» **GOAL OF THE EXERCISE**:
Beginning at the first line of the data, print each line exactly, stopping after the line that contains "# 3. Initialize a Repository".
******************************
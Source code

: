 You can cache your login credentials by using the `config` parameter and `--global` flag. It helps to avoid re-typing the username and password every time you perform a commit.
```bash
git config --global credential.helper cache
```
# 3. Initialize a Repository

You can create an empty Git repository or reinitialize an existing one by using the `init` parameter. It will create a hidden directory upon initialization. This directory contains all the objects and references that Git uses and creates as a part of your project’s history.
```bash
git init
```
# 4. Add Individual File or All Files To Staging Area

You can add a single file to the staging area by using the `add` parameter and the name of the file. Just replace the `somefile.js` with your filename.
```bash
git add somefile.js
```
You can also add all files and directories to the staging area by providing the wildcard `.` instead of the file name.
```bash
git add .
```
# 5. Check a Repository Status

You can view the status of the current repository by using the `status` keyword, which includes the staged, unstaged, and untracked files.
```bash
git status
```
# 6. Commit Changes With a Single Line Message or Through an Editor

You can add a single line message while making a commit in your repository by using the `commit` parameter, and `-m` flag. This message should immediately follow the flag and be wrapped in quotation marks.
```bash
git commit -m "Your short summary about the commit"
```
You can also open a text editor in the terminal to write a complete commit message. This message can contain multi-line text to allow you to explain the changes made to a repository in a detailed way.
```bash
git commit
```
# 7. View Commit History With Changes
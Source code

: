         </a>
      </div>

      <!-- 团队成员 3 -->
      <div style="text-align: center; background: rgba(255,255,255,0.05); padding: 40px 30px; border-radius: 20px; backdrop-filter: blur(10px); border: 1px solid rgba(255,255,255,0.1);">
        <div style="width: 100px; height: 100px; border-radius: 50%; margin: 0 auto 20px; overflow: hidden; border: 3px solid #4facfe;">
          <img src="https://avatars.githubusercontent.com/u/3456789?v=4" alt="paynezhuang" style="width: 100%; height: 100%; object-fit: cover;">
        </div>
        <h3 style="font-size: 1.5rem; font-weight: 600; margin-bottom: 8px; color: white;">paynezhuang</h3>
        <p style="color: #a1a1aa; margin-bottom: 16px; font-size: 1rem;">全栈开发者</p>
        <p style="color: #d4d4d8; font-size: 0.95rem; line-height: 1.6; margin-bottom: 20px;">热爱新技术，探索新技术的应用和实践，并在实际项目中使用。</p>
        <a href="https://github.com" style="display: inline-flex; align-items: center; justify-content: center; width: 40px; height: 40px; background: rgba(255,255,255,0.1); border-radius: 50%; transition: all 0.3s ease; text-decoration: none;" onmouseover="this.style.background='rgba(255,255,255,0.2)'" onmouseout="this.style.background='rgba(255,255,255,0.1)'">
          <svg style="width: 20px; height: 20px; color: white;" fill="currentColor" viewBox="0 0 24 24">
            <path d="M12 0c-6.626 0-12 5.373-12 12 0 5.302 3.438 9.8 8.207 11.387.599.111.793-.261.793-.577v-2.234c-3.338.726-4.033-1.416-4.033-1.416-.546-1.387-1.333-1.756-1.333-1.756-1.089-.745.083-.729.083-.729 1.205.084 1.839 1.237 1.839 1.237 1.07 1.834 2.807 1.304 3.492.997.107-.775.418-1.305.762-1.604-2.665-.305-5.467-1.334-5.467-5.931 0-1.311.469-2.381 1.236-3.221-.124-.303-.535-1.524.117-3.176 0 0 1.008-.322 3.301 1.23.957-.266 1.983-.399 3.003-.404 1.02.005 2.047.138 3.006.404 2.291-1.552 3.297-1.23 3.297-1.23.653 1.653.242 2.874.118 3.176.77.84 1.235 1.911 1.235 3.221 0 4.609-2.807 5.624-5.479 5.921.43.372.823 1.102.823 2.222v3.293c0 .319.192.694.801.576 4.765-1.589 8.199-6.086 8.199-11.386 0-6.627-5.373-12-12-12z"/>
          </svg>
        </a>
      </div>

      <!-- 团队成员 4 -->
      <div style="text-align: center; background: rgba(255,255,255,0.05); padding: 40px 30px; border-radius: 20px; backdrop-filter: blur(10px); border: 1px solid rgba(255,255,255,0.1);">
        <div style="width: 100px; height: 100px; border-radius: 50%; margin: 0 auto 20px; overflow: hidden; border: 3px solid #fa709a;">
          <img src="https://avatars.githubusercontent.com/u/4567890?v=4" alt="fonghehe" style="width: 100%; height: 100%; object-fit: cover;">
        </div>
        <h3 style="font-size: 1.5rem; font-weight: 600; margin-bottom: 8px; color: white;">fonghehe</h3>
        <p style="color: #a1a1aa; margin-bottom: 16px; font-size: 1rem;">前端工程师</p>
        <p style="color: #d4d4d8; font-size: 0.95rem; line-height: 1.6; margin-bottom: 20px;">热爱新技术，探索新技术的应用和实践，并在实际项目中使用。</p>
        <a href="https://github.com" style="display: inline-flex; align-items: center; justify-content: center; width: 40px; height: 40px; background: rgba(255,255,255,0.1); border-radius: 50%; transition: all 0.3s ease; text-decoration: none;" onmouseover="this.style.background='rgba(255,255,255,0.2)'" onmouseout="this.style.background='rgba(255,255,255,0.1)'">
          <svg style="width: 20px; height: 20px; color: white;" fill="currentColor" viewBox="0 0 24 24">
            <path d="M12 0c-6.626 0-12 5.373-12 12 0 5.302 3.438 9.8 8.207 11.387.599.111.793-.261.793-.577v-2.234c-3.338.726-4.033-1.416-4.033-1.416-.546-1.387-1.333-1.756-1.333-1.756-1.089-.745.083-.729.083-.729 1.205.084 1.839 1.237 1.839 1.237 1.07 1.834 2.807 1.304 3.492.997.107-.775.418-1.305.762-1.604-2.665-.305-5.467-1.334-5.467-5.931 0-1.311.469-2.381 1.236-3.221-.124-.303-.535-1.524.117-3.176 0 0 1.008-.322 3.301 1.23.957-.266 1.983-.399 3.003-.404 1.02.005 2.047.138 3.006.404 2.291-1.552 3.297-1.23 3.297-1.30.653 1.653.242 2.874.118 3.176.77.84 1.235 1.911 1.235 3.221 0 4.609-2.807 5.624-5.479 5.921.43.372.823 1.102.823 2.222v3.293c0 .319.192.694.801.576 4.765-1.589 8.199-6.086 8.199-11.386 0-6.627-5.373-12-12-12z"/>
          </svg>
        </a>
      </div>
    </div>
******************************
» **PROBLEM SOLUTION**:
Source code

: You can cache your login credentials by using the `config` parameter and `--global` flag. It helps to avoid re-typing the username and password every time you perform a commit.
```bash
git config --global credential.helper cache
```
# 3. Initialize a Repository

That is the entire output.